Find the lines of data that contain the string "with", then list them.
● ● ●
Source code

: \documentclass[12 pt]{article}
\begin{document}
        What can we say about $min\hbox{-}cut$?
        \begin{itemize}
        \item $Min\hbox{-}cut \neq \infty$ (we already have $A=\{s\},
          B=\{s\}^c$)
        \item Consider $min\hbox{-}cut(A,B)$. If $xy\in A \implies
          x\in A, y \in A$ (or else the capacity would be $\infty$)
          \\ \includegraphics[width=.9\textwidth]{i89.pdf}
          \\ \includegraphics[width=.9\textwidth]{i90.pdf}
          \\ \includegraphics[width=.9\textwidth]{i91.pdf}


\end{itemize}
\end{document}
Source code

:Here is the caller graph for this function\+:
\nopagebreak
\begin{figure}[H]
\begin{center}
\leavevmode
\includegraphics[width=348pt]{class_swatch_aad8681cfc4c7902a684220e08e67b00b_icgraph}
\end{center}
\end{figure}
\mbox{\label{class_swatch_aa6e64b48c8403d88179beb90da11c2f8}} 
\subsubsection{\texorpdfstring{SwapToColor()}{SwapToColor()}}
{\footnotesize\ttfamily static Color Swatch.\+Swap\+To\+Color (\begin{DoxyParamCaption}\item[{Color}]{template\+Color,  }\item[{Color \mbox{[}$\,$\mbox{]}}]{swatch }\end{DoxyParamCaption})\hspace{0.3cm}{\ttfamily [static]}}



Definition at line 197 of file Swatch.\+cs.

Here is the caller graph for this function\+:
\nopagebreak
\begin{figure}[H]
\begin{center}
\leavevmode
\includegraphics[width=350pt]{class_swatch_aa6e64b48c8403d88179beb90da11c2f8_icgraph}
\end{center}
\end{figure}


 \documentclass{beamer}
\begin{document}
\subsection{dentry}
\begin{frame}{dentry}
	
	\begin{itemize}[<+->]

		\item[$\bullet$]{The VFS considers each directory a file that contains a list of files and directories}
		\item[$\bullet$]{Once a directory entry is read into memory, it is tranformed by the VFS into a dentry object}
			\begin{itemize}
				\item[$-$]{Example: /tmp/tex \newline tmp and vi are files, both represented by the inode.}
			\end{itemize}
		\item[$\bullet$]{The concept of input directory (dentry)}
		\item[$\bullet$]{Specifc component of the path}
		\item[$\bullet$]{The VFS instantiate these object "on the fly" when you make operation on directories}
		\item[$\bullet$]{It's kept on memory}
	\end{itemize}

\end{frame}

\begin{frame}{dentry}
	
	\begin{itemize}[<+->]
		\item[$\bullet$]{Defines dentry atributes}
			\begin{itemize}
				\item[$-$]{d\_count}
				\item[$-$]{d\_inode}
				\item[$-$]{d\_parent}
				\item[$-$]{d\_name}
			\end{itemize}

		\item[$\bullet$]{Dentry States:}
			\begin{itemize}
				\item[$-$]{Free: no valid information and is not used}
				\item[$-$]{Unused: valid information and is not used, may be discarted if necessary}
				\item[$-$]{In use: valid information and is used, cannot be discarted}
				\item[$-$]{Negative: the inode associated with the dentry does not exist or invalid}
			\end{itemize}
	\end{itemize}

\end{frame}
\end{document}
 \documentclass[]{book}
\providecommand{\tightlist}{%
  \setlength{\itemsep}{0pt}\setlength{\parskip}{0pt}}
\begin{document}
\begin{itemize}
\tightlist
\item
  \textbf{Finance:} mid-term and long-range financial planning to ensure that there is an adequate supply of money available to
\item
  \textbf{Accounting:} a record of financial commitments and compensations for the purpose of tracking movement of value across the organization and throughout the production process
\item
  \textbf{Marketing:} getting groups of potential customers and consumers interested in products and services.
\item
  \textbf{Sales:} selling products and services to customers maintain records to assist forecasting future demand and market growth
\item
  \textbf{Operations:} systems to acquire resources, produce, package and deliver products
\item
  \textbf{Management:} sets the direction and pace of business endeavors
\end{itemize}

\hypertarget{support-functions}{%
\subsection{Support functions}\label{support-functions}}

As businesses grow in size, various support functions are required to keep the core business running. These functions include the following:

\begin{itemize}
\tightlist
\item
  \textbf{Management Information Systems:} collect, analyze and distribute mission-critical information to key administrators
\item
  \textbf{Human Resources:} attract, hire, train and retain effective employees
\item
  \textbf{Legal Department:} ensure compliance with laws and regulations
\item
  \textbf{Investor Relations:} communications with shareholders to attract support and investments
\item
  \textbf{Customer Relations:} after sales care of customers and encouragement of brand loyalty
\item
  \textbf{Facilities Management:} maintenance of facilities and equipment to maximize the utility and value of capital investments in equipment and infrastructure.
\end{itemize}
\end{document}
● ● ●
▸ Answer section:
				\item[$-$]{Negative: the inode associated with the dentry does not exist or invalid}
  \textbf{Legal Department:} ensure compliance with laws and regulations
  \textbf{Investor Relations:} communications with shareholders to attract support and investments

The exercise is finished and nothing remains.